EXERCISE: Starting with the line with "5. Apply this" in the entries below and going on through the line with "Real-Time Traffic Analysis: Utilizes", output every line exactly and nothing more. No pictures.

# # # #

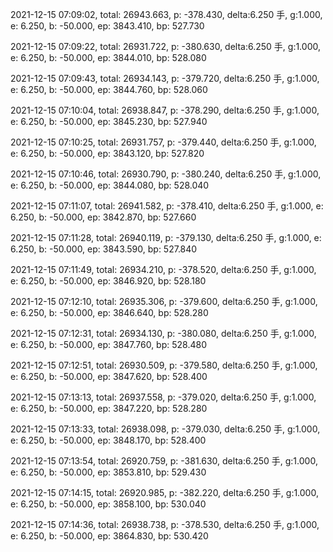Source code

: 2021-12-15 07:09:02, total: 26943.663, p: -378.430, delta:6.250 手, g:1.000, e: 6.250, b: -50.000, ep: 3843.410, bp: 527.730

2021-12-15 07:09:22, total: 26931.722, p: -380.630, delta:6.250 手, g:1.000, e: 6.250, b: -50.000, ep: 3844.010, bp: 528.080

2021-12-15 07:09:43, total: 26934.143, p: -379.720, delta:6.250 手, g:1.000, e: 6.250, b: -50.000, ep: 3844.760, bp: 528.060

2021-12-15 07:10:04, total: 26938.847, p: -378.290, delta:6.250 手, g:1.000, e: 6.250, b: -50.000, ep: 3845.230, bp: 527.940

2021-12-15 07:10:25, total: 26931.757, p: -379.440, delta:6.250 手, g:1.000, e: 6.250, b: -50.000, ep: 3843.120, bp: 527.820

2021-12-15 07:10:46, total: 26930.790, p: -380.240, delta:6.250 手, g:1.000, e: 6.250, b: -50.000, ep: 3844.080, bp: 528.040

2021-12-15 07:11:07, total: 26941.582, p: -378.410, delta:6.250 手, g:1.000, e: 6.250, b: -50.000, ep: 3842.870, bp: 527.660

2021-12-15 07:11:28, total: 26940.119, p: -379.130, delta:6.250 手, g:1.000, e: 6.250, b: -50.000, ep: 3843.590, bp: 527.840

2021-12-15 07:11:49, total: 26934.210, p: -378.520, delta:6.250 手, g:1.000, e: 6.250, b: -50.000, ep: 3846.920, bp: 528.180

2021-12-15 07:12:10, total: 26935.306, p: -379.600, delta:6.250 手, g:1.000, e: 6.250, b: -50.000, ep: 3846.640, bp: 528.280

2021-12-15 07:12:31, total: 26934.130, p: -380.080, delta:6.250 手, g:1.000, e: 6.250, b: -50.000, ep: 3847.760, bp: 528.480

2021-12-15 07:12:51, total: 26930.509, p: -379.580, delta:6.250 手, g:1.000, e: 6.250, b: -50.000, ep: 3847.620, bp: 528.400

2021-12-15 07:13:13, total: 26937.558, p: -379.020, delta:6.250 手, g:1.000, e: 6.250, b: -50.000, ep: 3847.220, bp: 528.280

2021-12-15 07:13:33, total: 26938.098, p: -379.030, delta:6.250 手, g:1.000, e: 6.250, b: -50.000, ep: 3848.170, bp: 528.400

2021-12-15 07:13:54, total: 26920.759, p: -381.630, delta:6.250 手, g:1.000, e: 6.250, b: -50.000, ep: 3853.810, bp: 529.430

2021-12-15 07:14:15, total: 26920.985, p: -382.220, delta:6.250 手, g:1.000, e: 6.250, b: -50.000, ep: 3858.100, bp: 530.040

2021-12-15 07:14:36, total: 26938.738, p: -378.530, delta:6.250 手, g:1.000, e: 6.250, b: -50.000, ep: 3864.830, bp: 530.420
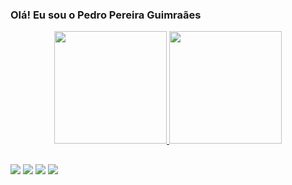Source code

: ### Olá! Eu sou o Pedro Pereira Guimraães

<div align="center">
  <a href="https://github.com/PedroPereiraGuimaraes">
  <img height="180em" src="https://github-readme-stats.vercel.app/api?username=PedroPereiraGuimaraes&show_icons=true&theme=dark&include_all_commits=true&count_private=true"/>
  <img height="180em" src="https://github-readme-stats.vercel.app/api/top-langs/?username=PedroPereiraGuimaraes&layout=compact&langs_count=7&theme=dark"/>
</div>
  
 ##
 
<div> 
  <a href="https://www.instagram.com/pedropguima" target="_blank"><img src="https://img.shields.io/badge/-Instagram-%23E4405F?style=for-the-badge&logo=instagram&logoColor=white" target="_blank"></a>
 	<a href="https://www.twitch.tv/pepoguimaraes" target="_blank"><img src="https://img.shields.io/badge/Twitch-9146FF?style=for-the-badge&logo=twitch&logoColor=white" target="_blank"></a>
  <a href = "mailto:pedro.pereira@Gec.inatel.br"><img src="https://img.shields.io/badge/-Gmail-%23333?style=for-the-badge&logo=gmail&logoColor=white" target="_blank"></a>
  <a href="https://www.linkedin.com/in/pedropereiraguimaraes" target="_blank"><img src="https://img.shields.io/badge/-LinkedIn-%230077B5?style=for-the-badge&logo=linkedin&logoColor=white" target="_blank"></a> 
</div>
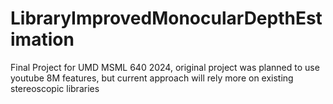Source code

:# LibraryImprovedMonocularDepthEstimation
Final Project for UMD MSML 640 2024, original project was planned to use youtube 8M features, but current approach will rely more on existing stereoscopic libraries
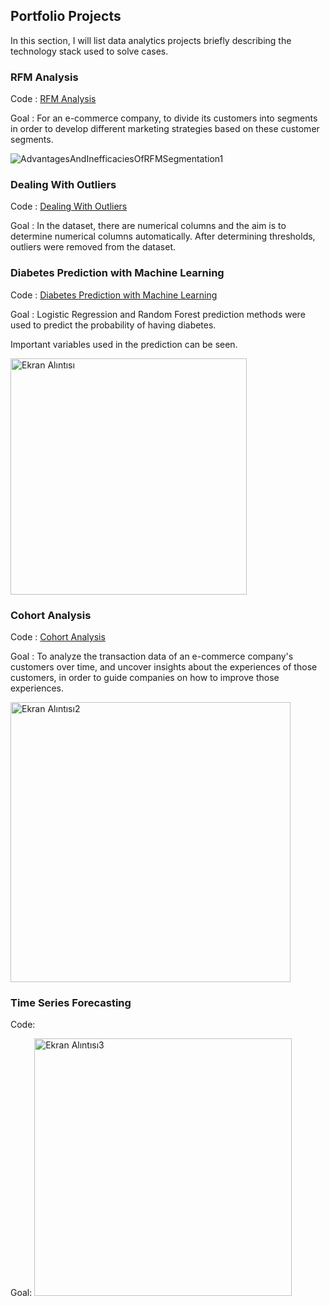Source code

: ## Portfolio Projects 

In this section, I will list data analytics projects briefly describing the technology stack used to solve cases.

### RFM Analysis
Code : [RFM Analysis](https://github.com/gizemorhn/Portfolio-projects/blob/main/RFM_Analysis.ipynb)

Goal : For an e-commerce company, to divide its customers into segments in order to develop different marketing strategies based on these customer segments.


![AdvantagesAndInefficaciesOfRFMSegmentation1](https://github.com/gizemorhn/Data-Analysis-Portfolio/assets/66029047/1d4cfea0-4cef-4289-b452-ca4e62965396)

### Dealing With Outliers
Code : [Dealing With Outliers](https://github.com/gizemorhn/Portfolio-projects/blob/main/Dealing_With_Outliers.ipynb)

Goal : In the dataset, there are numerical columns and the aim is to determine numerical columns automatically. After determining thresholds, outliers were removed from the dataset. 

### Diabetes Prediction with Machine Learning
Code : [Diabetes Prediction with Machine Learning](https://github.com/gizemorhn/Portfolio-projects/blob/main/Diabetes_Prediction_with_Machine_Learning.ipynb)

Goal : Logistic Regression and Random Forest prediction methods were used to predict the probability of having diabetes.

Important variables used in the prediction can be seen.

<img width="378" alt="Ekran Alıntısı" src="https://github.com/gizemorhn/Data-Analysis-Portfolio/assets/66029047/5a814964-4d23-4d5a-a456-1dad0566548f">

### Cohort Analysis
Code : [Cohort Analysis](https://github.com/gizemorhn/Portfolio-projects/blob/main/Cohort_Analysis.ipynb)

Goal : To analyze the transaction data of an e-commerce company's customers over time, and uncover insights about the experiences of those customers, in order to guide companies on how to improve those experiences.

<img width="448" alt="Ekran Alıntısı2" src="https://github.com/gizemorhn/Data-Analysis-Portfolio/assets/66029047/cd39c2d2-f504-4a38-8678-c164bf2a810b">

### Time Series Forecasting
Code: 

Goal: 
<img width="412" alt="Ekran Alıntısı3" src="https://github.com/gizemorhn/Data-Analysis-Portfolio/assets/66029047/6231dfd5-20be-4d0d-a75a-acb87098d507">
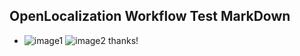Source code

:## OpenLocalization Workflow Test MarkDown
* ![image1](.\e94bb3ca-842d-439f-ab92-f2952d209bda.PNG)   ![image2](.\9c7304d9-43be-4cb3-a1a3-fa729b30d8d0.png) 
thanks!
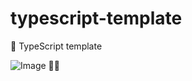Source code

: # typescript-template

🌱 TypeScript template


<!-- INSPIRATIONAL_QUOTE_START -->
![Image](https://github.com/user-attachments/assets/0e3d9ba0-f624-4a99-8a33-88703033a2a1)
🧑‍💻
<!-- INSPIRATIONAL_QUOTE_END -->
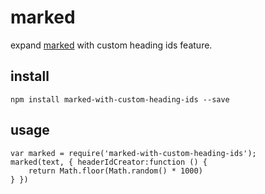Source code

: # marked

expand [marked](https://github.com/chjj/marked) with custom heading ids feature.

## install 

    npm install marked-with-custom-heading-ids --save

## usage

    var marked = require('marked-with-custom-heading-ids');
    marked(text, { headerIdCreator:function () {
        return Math.floor(Math.random() * 1000)
    } })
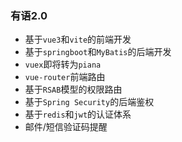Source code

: ### 有语2.0
- 基于`vue3`和`vite`的前端开发
- 基于`springboot`和`MyBatis`的后端开发
- `vuex`即将转为`piana`
- `vue-router`前端路由
- 基于`RSAB`模型的权限路由
- 基于`Spring Security`的后端鉴权
- 基于`redis`和`jwt`的认证体系
- 邮件/短信验证码提醒
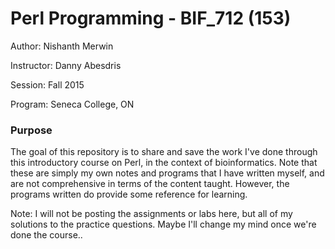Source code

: # Perl Programming - BIF_712 (153)

Author: Nishanth Merwin

Instructor: Danny Abesdris

Session: Fall 2015

Program: Seneca College, ON

### Purpose

The goal of this repository is to share and save the work I've done through this introductory course on Perl, in the context of bioinformatics. Note that these are simply my own notes and programs that I have written myself, and are not comprehensive in terms of the content taught. However, the programs written do provide some reference for learning.

Note: I will not be posting the assignments or labs here, but all of my solutions to the practice questions. Maybe I'll change my mind once we're done the course..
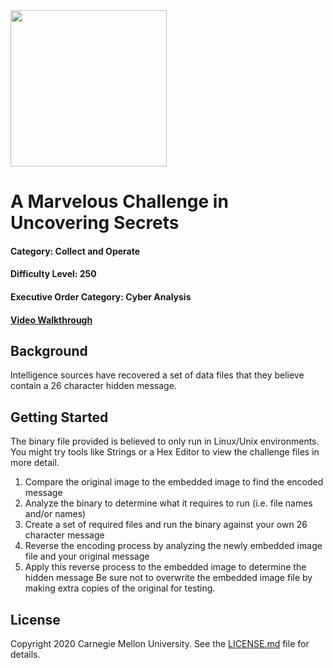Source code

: <img src="../../logo.png" height="250px">

# A Marvelous Challenge in Uncovering Secrets

#### Category: Collect and Operate
#### Difficulty Level: 250
#### Executive Order Category: Cyber Analysis
#### <a href="https://www.youtube.com/watch?v=CiCgIgS3HO0&list=PLSNlEg26NNpyjtUujhwW16SkJbuE9Pppe&index=7">Video Walkthrough</a>

## Background
Intelligence sources have recovered a set of data files that they believe contain a 26 character hidden message.

## Getting Started
The binary file provided is believed to only run in Linux/Unix environments. You might try tools like Strings or a Hex
Editor to view the challenge files in more detail.
1. Compare the original image to the embedded image to find the encoded message
2. Analyze the binary to determine what it requires to run (i.e. file names and/or names)
3. Create a set of required files and run the binary against your own 26 character message
4. Reverse the encoding process by analyzing the newly embedded image file and your original message
5. Apply this reverse process to the embedded image to determine the hidden message
Be sure not to overwrite the embedded image file by making extra copies of the original for testing.

## License
Copyright 2020 Carnegie Mellon University. See the [LICENSE.md](../../LICENSE.md) file for details.

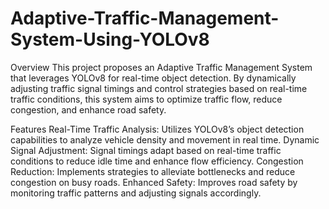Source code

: # Adaptive-Traffic-Management-System-Using-YOLOv8


Overview
This project proposes an Adaptive Traffic Management System that leverages YOLOv8 for real-time object detection. By dynamically adjusting traffic signal timings and control strategies based on real-time traffic conditions, this system aims to optimize traffic flow, reduce congestion, and enhance road safety.

Features
Real-Time Traffic Analysis: Utilizes YOLOv8’s object detection capabilities to analyze vehicle density and movement in real time.
Dynamic Signal Adjustment: Signal timings adapt based on real-time traffic conditions to reduce idle time and enhance flow efficiency.
Congestion Reduction: Implements strategies to alleviate bottlenecks and reduce congestion on busy roads.
Enhanced Safety: Improves road safety by monitoring traffic patterns and adjusting signals accordingly.
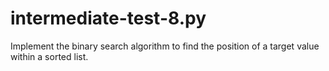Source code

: # intermediate-test-8.py
 Implement the binary search algorithm to find the position of a target value within a sorted list.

# # # #

YOUR SOLUTION:
5. Apply this reverse process to the embedded image to determine the hidden message
Be sure not to overwrite the embedded image file by making extra copies of the original for testing.

## License
Copyright 2020 Carnegie Mellon University. See the [LICENSE.md](../../LICENSE.md) file for details.

Source code

: # Adaptive-Traffic-Management-System-Using-YOLOv8


Overview
This project proposes an Adaptive Traffic Management System that leverages YOLOv8 for real-time object detection. By dynamically adjusting traffic signal timings and control strategies based on real-time traffic conditions, this system aims to optimize traffic flow, reduce congestion, and enhance road safety.

Features
Real-Time Traffic Analysis: Utilizes YOLOv8’s object detection capabilities to analyze vehicle density and movement in real time.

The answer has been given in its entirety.